Amed is now very much a part of it. His early recognition of the importance of digital innovation in fashion put him and his blog-turned-website, The Business of Fashion, in an enviable position. In the past few years, he’s conducted workshops for executives at luxury conglomerates like Richemont (Cartier, Chloé), LVMH (Dior, Givenchy, Céline) and Kering (Gucci, Saint Laurent and Stella McCartney) to help them understand the digital forces unraveling the universe where they were once masters. Even Google, a year and a half ago, invited him to speak to the company’s top brass and their luxury advertisers, like Net-A-Porter and Burberry.
In February of this year, Amed’s site—which, as he describes it, is “kind of a blog, kind of a B2B trade journal and kind of a magazine” that he launched in January 2007 “from his couch”—received $2.1 million from a group of investors that includes LVMH and venture capital firm Index Ventures, which takes early-stage positions in web-savvy fashion companies like Nasty Gal and Asos. He used the cash infusion to hire a staff of 10 and move into a light-filled open-plan office in London’s Soho neighborhood.
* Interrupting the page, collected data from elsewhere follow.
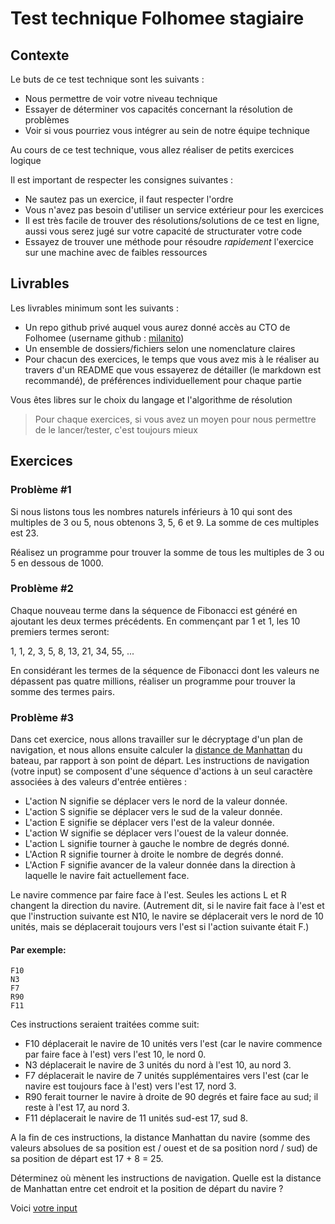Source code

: # Test technique Folhomee stagiaire

## Contexte

Le buts de ce test technique sont les suivants :

- Nous permettre de voir votre niveau technique
- Essayer de déterminer vos capacités concernant la résolution de problèmes
- Voir si vous pourriez vous intégrer au sein de notre équipe technique

Au cours de ce test technique, vous allez réaliser de petits exercices logique

Il est important de respecter les consignes suivantes :

- Ne sautez pas un exercice, il faut respecter l'ordre
- Vous n'avez pas besoin d'utiliser un service extérieur pour les exercices
- Il est très facile de trouver des résolutions/solutions de ce test en ligne, aussi vous serez jugé sur votre capacité de structurater votre code
- Essayez de trouver une méthode pour résoudre _rapidement_ l'exercice sur une machine avec de faibles ressources

## Livrables

Les livrables minimum sont les suivants :

- Un repo github privé auquel vous aurez donné accès au CTO de Folhomee (username github : [milanito](https://github.com/milanito))
- Un ensemble de dossiers/fichiers selon une nomenclature claires
- Pour chacun des exercices, le temps que vous avez mis à le réaliser au travers d'un README que vous essayerez de détailler (le markdown est recommandé), de préférences individuellement pour chaque partie

Vous êtes libres sur le choix du langage et l'algorithme de résolution

> Pour chaque exercices, si vous avez un moyen pour nous permettre de le lancer/tester, c'est toujours mieux

## Exercices


### Problème #1

Si nous listons tous les nombres naturels inférieurs à 10 qui sont des multiples de 3 ou 5, nous obtenons 3, 5, 6 et 9. La somme de ces multiples est 23.

Réalisez un programme pour trouver la somme de tous les multiples de 3 ou 5 en dessous de 1000.

### Problème #2

Chaque nouveau terme dans la séquence de Fibonacci est généré en ajoutant les deux termes précédents. En commençant par 1 et 1, les 10 premiers termes seront:

1, 1, 2, 3, 5, 8, 13, 21, 34, 55, ...

En considérant les termes de la séquence de Fibonacci dont les valeurs ne dépassent pas quatre millions, réaliser un programme pour trouver la somme des termes pairs.

### Problème #3

Dans cet exercice, nous allons travailler sur le décryptage d'un plan de navigation, et nous allons ensuite calculer la [distance de Manhattan](https://en.wikipedia.org/wiki/Taxicab_geometry) du bateau, par rapport à son point de départ. Les instructions de navigation (votre input) se composent d'une séquence d'actions à un seul caractère associées à des valeurs d'entrée entières :

- L'action N signifie se déplacer vers le nord de la valeur donnée.
- L'action S signifie se déplacer vers le sud de la valeur donnée.
- L'action E signifie se déplacer vers l'est de la valeur donnée.
- L'action W signifie se déplacer vers l'ouest de la valeur donnée.
- L'action L signifie tourner à gauche le nombre de degrés donné.
- L'Action R signifie tourner à droite le nombre de degrés donné.
- L'Action F signifie avancer de la valeur donnée dans la direction à laquelle le navire fait actuellement face.

Le navire commence par faire face à l'est. Seules les actions L et R changent la direction du navire. (Autrement dit, si le navire fait face à l'est et que l'instruction suivante est N10, le navire se déplacerait vers le nord de 10 unités, mais se déplacerait toujours vers l'est si l'action suivante était F.)

#### Par exemple:

```
F10
N3
F7
R90
F11
```

Ces instructions seraient traitées comme suit:

- F10 déplacerait le navire de 10 unités vers l'est (car le navire commence par faire face à l'est) vers l'est 10, le nord 0.
- N3 déplacerait le navire de 3 unités du nord à l'est 10, au nord 3.
- F7 déplacerait le navire de 7 unités supplémentaires vers l'est (car le navire est toujours face à l'est) vers l'est 17, nord 3.
- R90 ferait tourner le navire à droite de 90 degrés et faire face au sud; il reste à l'est 17, au nord 3.
- F11 déplacerait le navire de 11 unités sud-est 17, sud 8.

A la fin de ces instructions, la distance Manhattan du navire (somme des valeurs absolues de sa position est / ouest et de sa position nord / sud) de sa position de départ est 17 + 8 = 25.

Déterminez où mènent les instructions de navigation. Quelle est la distance de Manhattan entre cet endroit et la position de départ du navire ?

Voici [votre input](https://raw.githubusercontent.com/FOLHOMEE/test-technique-stagiaire/master/input_3.txt)
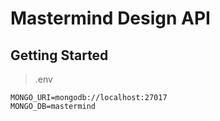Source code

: # Mastermind Design API

## Getting Started

> .env

```
MONGO_URI=mongodb://localhost:27017
MONGO_DB=mastermind
```
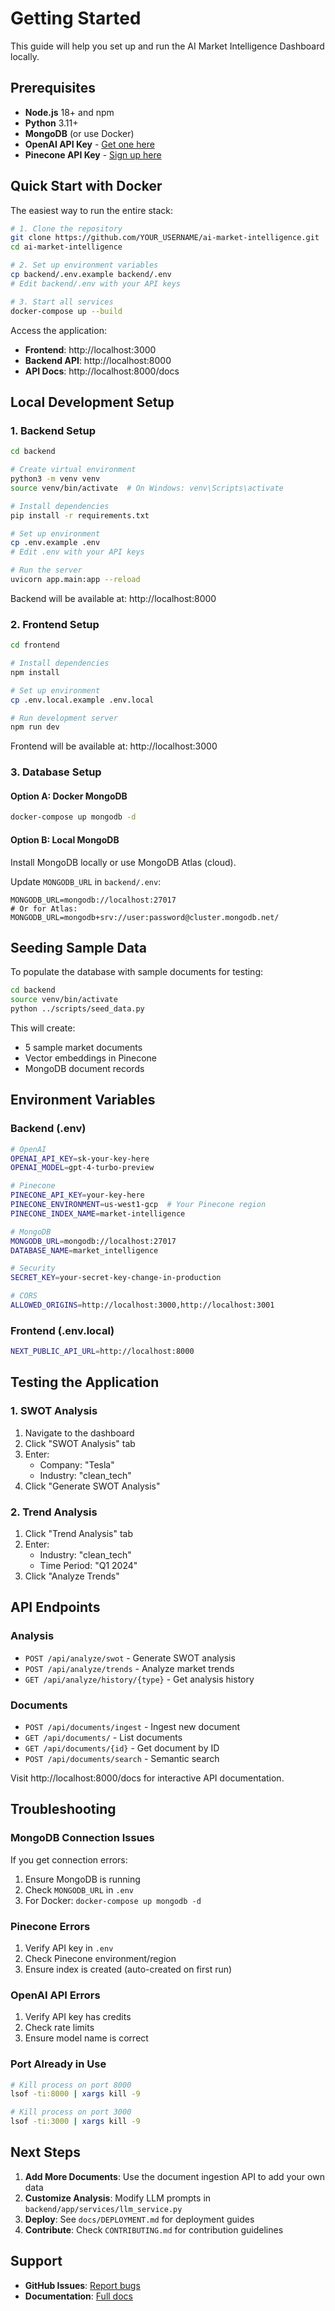 # Getting Started

This guide will help you set up and run the AI Market Intelligence Dashboard locally.

## Prerequisites

- **Node.js** 18+ and npm
- **Python** 3.11+
- **MongoDB** (or use Docker)
- **OpenAI API Key** - [Get one here](https://platform.openai.com/api-keys)
- **Pinecone API Key** - [Sign up here](https://www.pinecone.io/)

## Quick Start with Docker

The easiest way to run the entire stack:

```bash
# 1. Clone the repository
git clone https://github.com/YOUR_USERNAME/ai-market-intelligence.git
cd ai-market-intelligence

# 2. Set up environment variables
cp backend/.env.example backend/.env
# Edit backend/.env with your API keys

# 3. Start all services
docker-compose up --build
```

Access the application:
- **Frontend**: http://localhost:3000
- **Backend API**: http://localhost:8000
- **API Docs**: http://localhost:8000/docs

## Local Development Setup

### 1. Backend Setup

```bash
cd backend

# Create virtual environment
python3 -m venv venv
source venv/bin/activate  # On Windows: venv\Scripts\activate

# Install dependencies
pip install -r requirements.txt

# Set up environment
cp .env.example .env
# Edit .env with your API keys

# Run the server
uvicorn app.main:app --reload
```

Backend will be available at: http://localhost:8000

### 2. Frontend Setup

```bash
cd frontend

# Install dependencies
npm install

# Set up environment
cp .env.local.example .env.local

# Run development server
npm run dev
```

Frontend will be available at: http://localhost:3000

### 3. Database Setup

#### Option A: Docker MongoDB

```bash
docker-compose up mongodb -d
```

#### Option B: Local MongoDB

Install MongoDB locally or use MongoDB Atlas (cloud).

Update `MONGODB_URL` in `backend/.env`:
```
MONGODB_URL=mongodb://localhost:27017
# Or for Atlas:
MONGODB_URL=mongodb+srv://user:password@cluster.mongodb.net/
```

## Seeding Sample Data

To populate the database with sample documents for testing:

```bash
cd backend
source venv/bin/activate
python ../scripts/seed_data.py
```

This will create:
- 5 sample market documents
- Vector embeddings in Pinecone
- MongoDB document records

## Environment Variables

### Backend (.env)

```bash
# OpenAI
OPENAI_API_KEY=sk-your-key-here
OPENAI_MODEL=gpt-4-turbo-preview

# Pinecone
PINECONE_API_KEY=your-key-here
PINECONE_ENVIRONMENT=us-west1-gcp  # Your Pinecone region
PINECONE_INDEX_NAME=market-intelligence

# MongoDB
MONGODB_URL=mongodb://localhost:27017
DATABASE_NAME=market_intelligence

# Security
SECRET_KEY=your-secret-key-change-in-production

# CORS
ALLOWED_ORIGINS=http://localhost:3000,http://localhost:3001
```

### Frontend (.env.local)

```bash
NEXT_PUBLIC_API_URL=http://localhost:8000
```

## Testing the Application

### 1. SWOT Analysis

1. Navigate to the dashboard
2. Click "SWOT Analysis" tab
3. Enter:
   - Company: "Tesla"
   - Industry: "clean_tech"
4. Click "Generate SWOT Analysis"

### 2. Trend Analysis

1. Click "Trend Analysis" tab
2. Enter:
   - Industry: "clean_tech"
   - Time Period: "Q1 2024"
3. Click "Analyze Trends"

## API Endpoints

### Analysis

- `POST /api/analyze/swot` - Generate SWOT analysis
- `POST /api/analyze/trends` - Analyze market trends
- `GET /api/analyze/history/{type}` - Get analysis history

### Documents

- `POST /api/documents/ingest` - Ingest new document
- `GET /api/documents/` - List documents
- `GET /api/documents/{id}` - Get document by ID
- `POST /api/documents/search` - Semantic search

Visit http://localhost:8000/docs for interactive API documentation.

## Troubleshooting

### MongoDB Connection Issues

If you get connection errors:
1. Ensure MongoDB is running
2. Check `MONGODB_URL` in `.env`
3. For Docker: `docker-compose up mongodb -d`

### Pinecone Errors

1. Verify API key in `.env`
2. Check Pinecone environment/region
3. Ensure index is created (auto-created on first run)

### OpenAI API Errors

1. Verify API key has credits
2. Check rate limits
3. Ensure model name is correct

### Port Already in Use

```bash
# Kill process on port 8000
lsof -ti:8000 | xargs kill -9

# Kill process on port 3000
lsof -ti:3000 | xargs kill -9
```

## Next Steps

1. **Add More Documents**: Use the document ingestion API to add your own data
2. **Customize Analysis**: Modify LLM prompts in `backend/app/services/llm_service.py`
3. **Deploy**: See `docs/DEPLOYMENT.md` for deployment guides
4. **Contribute**: Check `CONTRIBUTING.md` for contribution guidelines

## Support

- **GitHub Issues**: [Report bugs](https://github.com/YOUR_USERNAME/ai-market-intelligence/issues)
- **Documentation**: [Full docs](https://github.com/YOUR_USERNAME/ai-market-intelligence/tree/main/docs)
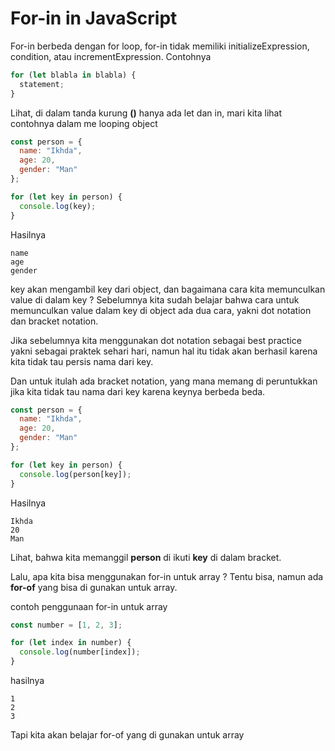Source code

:# For-in in JavaScript

For-in berbeda dengan for loop, for-in tidak memiliki initializeExpression, condition, atau incrementExpression. Contohnya

```javascript
for (let blabla in blabla) {
  statement;
}
```

Lihat, di dalam tanda kurung **()** hanya ada let dan in, mari kita lihat contohnya dalam me looping object

```javascript
const person = {
  name: "Ikhda",
  age: 20,
  gender: "Man"
};

for (let key in person) {
  console.log(key);
}
```

Hasilnya

```
name
age
gender
```

key akan mengambil key dari object, dan bagaimana cara kita memunculkan value di dalam key ? Sebelumnya kita sudah belajar bahwa cara untuk memunculkan value dalam key di object ada dua cara, yakni dot notation dan bracket notation.

Jika sebelumnya kita menggunakan dot notation sebagai best practice yakni sebagai praktek sehari hari, namun hal itu tidak akan berhasil karena kita tidak tau persis nama dari key.

Dan untuk itulah ada bracket notation, yang mana memang di peruntukkan jika kita tidak tau nama dari key karena keynya berbeda beda.

```javascript
const person = {
  name: "Ikhda",
  age: 20,
  gender: "Man"
};

for (let key in person) {
  console.log(person[key]);
}
```

Hasilnya

```
Ikhda
20
Man
```

Lihat, bahwa kita memanggil **person** di ikuti **key** di dalam bracket.

Lalu, apa kita bisa menggunakan for-in untuk array ? Tentu bisa, namun ada **for-of** yang bisa di gunakan untuk array.

contoh penggunaan for-in untuk array

```javascript
const number = [1, 2, 3];

for (let index in number) {
  console.log(number[index]);
}
```

hasilnya

```
1
2
3
```

Tapi kita akan belajar for-of yang di gunakan untuk array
Amed is busier than ever, juggling a packed travel schedule of speaking engagements and events from New Delhi to Sydney in addition to serving as his site’s editor-in-chief.
If Amed has a special talent for attracting that rarefied audience, it’s his ability to speak the language of both the suits and the creatives in fashion. “He’s not the classic profile that you see coming out of consulting,” says Pierre-Yves Roussel, the LVMH executive who hired Amed as an advisor when he came seeking professional advice after leaving the fast track at McKinsey in 2006. “Business people tend to think very sequentially. But Imran can enter into dialogue with creative people. He can connect the dots.”
Though it’s still not clear how Imran will make money from the site, his new partners are confident. “He’s a real disruptor to the way people got their information in the past,” says Robin Klein, a principal at Index Ventures. “Who knows? He may develop the Business of X, Y, and Zed in the future. We’re backing Imran rather than a specific business plan.”